Пилю с Хавкой. Она работает угрюмо и исступленно, но иногда на нее накатывает, и тогда она становится еще более угрюмой и начинает рвать пилу. Я терплю, потому что в эти минуты ее лучше не задевать, но в конце концов не выдерживаю:
— Не рви. Трудно.
Хаврона разражается трехэтажным и бросает пилу.
— Ладно. Перекур.
Это-нарушение: обычно мы валим ствол и отдыхаем, пока Зина обрубает сучья. Но Семен Иванович вывозит вместе с Тайкой бревна, и перекурить как-то не очень стыдно. Курим. Во мне что-то свербит, и я не выдерживаю:
— Ты Клавдию Петровну знала?
Два сумасшедших огня впиваются в меня.
— Клавку-то?
Лицо у нее желтое, испитое, обтянутое по скулам примороженной кожей. По тому, как ответила, понимаю: хорошо знала.
— Отрабатывала.
— Что отрабатывала?
— Не знаю. Может, гимназию, может, сладкую житуху. Старалась.
— Что значит, старалась? Работать старалась?

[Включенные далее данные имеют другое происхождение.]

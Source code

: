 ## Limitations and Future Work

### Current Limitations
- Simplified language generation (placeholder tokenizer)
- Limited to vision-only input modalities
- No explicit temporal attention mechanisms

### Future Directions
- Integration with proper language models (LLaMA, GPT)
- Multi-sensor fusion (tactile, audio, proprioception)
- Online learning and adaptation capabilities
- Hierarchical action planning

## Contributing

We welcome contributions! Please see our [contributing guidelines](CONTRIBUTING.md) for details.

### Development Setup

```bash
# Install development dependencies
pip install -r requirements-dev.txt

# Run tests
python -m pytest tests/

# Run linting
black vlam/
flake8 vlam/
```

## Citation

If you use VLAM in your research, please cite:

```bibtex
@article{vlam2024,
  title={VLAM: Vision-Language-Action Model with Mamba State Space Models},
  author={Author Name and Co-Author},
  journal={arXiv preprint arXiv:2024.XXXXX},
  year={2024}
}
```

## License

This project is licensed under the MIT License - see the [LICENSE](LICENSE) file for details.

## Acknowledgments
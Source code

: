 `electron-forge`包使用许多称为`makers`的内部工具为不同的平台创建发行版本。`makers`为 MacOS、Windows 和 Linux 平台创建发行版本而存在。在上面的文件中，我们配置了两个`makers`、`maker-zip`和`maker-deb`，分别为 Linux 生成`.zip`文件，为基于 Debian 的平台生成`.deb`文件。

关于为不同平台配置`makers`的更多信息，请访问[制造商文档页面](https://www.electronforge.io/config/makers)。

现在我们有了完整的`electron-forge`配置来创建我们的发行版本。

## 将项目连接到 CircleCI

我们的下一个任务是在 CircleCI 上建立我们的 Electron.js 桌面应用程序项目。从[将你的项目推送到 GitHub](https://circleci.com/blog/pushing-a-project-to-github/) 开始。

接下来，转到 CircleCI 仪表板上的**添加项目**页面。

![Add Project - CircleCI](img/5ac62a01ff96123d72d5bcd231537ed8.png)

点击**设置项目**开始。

— Работа, она всякая. А Клавка одно знала: в землю. Всех — в землю. Целыми семействами. Подмахнет приговор с тремя крестами, а мы — исполняй.
— И ты… исполняла?
— Доисполнялась. — Она вдруг щерится черными, гнилыми зубами. — Моду завела, чтоб, значит, баб — бабы, мужиков — мужики. Чтоб, значит, не совестно им раздеваться было одним перед другими. До белья. И мы туда с живыми, ревут все, обратно — с одежонкой, а она в слезах да в моче. Ну, Клавдия все пересчитает, оприходует и — на спецраспределение особо нуждающимся. А нам спирту. Выпьешь- отпускает. Мне бы сейчас… Да нельзя, и Семен не велит. У нее уже не дрожат — у нее пляшут руки. Так пляшут, что она ловит цигарку ртом, а обмусоленная цигарка- все мимо, мимо. И мне не страшно, что она "исполняла", а жалко ее. Доисполнялась: тут она правду говорит. Доисполнялась. Вероятно, жалость моя — в моих глазах, потому что Хавка улыбается. И криво, и горько.